Kahneman posits that there are two cognitive paths we all use. One is intuitive, “operates automatically and quickly, with little effort and no sense of voluntary control”, while the other “allocates attention to the effortful mental activities that demand it.”
What’s interesting (to me) is Kahneman’s claim that the intuitive mode is prone to persistent and even predictable error. At one point he writes:
“This is the essence of intuitive heuristics: When faced with a difficult question, we often answer an easier one instead, usually without noticing the substitution.”
When I’m not blogging, I earn a living consulting with publishers about ways to improve content workflows. Assignments typically start with a set of interviews with editorial and production staff, among others, during which I ask a structured set of questions.
In almost every interview, I ask about problems with the current content workflow.
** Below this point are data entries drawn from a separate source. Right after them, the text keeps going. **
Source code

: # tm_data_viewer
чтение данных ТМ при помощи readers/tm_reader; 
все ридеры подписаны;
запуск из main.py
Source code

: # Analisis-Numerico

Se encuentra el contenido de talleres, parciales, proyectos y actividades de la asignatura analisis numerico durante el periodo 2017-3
And in almost every project, at least one person starts to answer by saying something along the lines of “I’ll give you the perfect example.”
That’s the point at which I put my pen down, because the “perfect example” almost always took place earlier that day or late yesterday afternoon. Examples are typically just an arm’s length away.
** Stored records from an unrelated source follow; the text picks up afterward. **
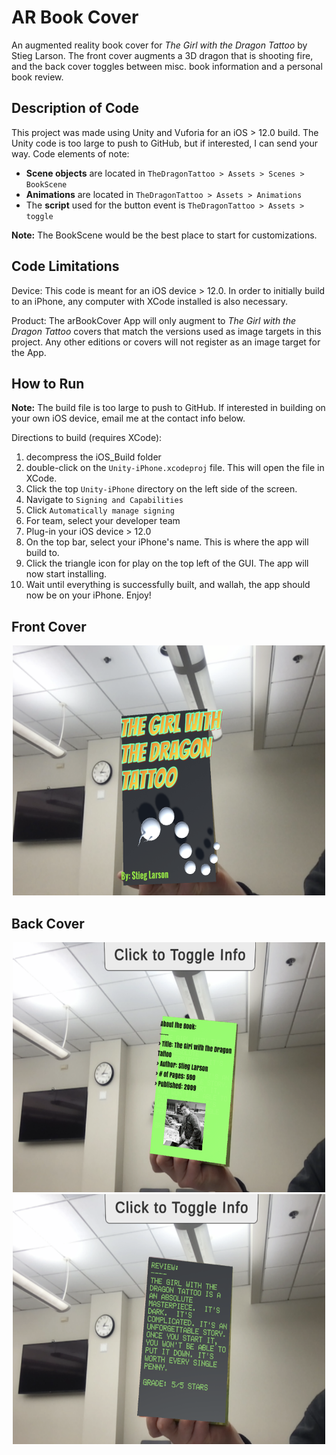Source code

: # AR Book Cover
An augmented reality book cover for *The Girl with the Dragon Tattoo* by Stieg Larson. The front cover augments a 3D dragon that is shooting fire, and the back cover toggles between misc. book information and a personal book review. 

## Description of Code
This project was made using Unity and Vuforia for an iOS > 12.0 build. The Unity code is too large to push to GitHub, but if interested, I can send your way. Code elements of note:
- **Scene objects** are located in `TheDragonTattoo > Assets > Scenes > BookScene`
- **Animations** are located in `TheDragonTattoo > Assets > Animations`
- The **script** used for the button event is `TheDragonTattoo > Assets > toggle`

**Note:** The BookScene would be the best place to start for customizations.


## Code Limitations
Device:
This code is meant for an iOS device > 12.0. In order to initially build to an iPhone, any computer with XCode installed is also necessary.

Product:
The arBookCover App will only augment to *The Girl with the Dragon Tattoo* covers that match the versions used as image targets in this project. Any other editions or covers will not register as an image target for the App.

## How to Run
**Note:** The build file is too large to push to GitHub. If interested in building on your own iOS device, email me at the contact info below.

Directions to build (requires XCode):
1. decompress the iOS_Build folder
2. double-click on the `Unity-iPhone.xcodeproj` file. This will open the file in XCode.
3. Click the top `Unity-iPhone` directory on the left side of the screen.
4. Navigate to `Signing and Capabilities`
5. Click `Automatically manage signing`
6. For team, select your developer team
7. Plug-in your iOS device > 12.0
8. On the top bar, select your iPhone's name. This is where the app will build to.
9. Click the triangle icon for play on the top left of the GUI. The app will now start installing.
10. Wait until everything is successfully built, and wallah, the app should now be on your iPhone. Enjoy!

## Front Cover

<p align="center">
<img src="Deliverables/Front_Cover.png" width="500" height="400" />
</p>

## Back Cover
<p align="center">
<img src="Deliverables/Back_Cover_View1.png" width="500" height="400">   <img src="Deliverables/Back_Cover_View2.png" width="500" height="400">
  </p>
In response, I try to challenge people to reach back, to cite other examples, to quantify how often these perfect examples occur. The questions are easy to ask, but they are often hard to answer, because they require the kind of structured thinking that “allocates attention to the effortful mental activities that demand it.”
The easy conclusion to draw from this is that people aren’t interested in change, but I think that’s not the case. People are busy, and (as Kahneman would claim) we all make intuitive leaps that are, with some predictability, demonstrably wrong. Maybe I am making just such a leap now.
That said, it’s sobering to think of how much change publishers probably need to embrace in the next few years. Intuitive leaps can be wonderfully liberating – the iPhone is an example – but they also have to be freed from biases that would undermine them. Building that cognitive capacity may be the new work of publishing leadership.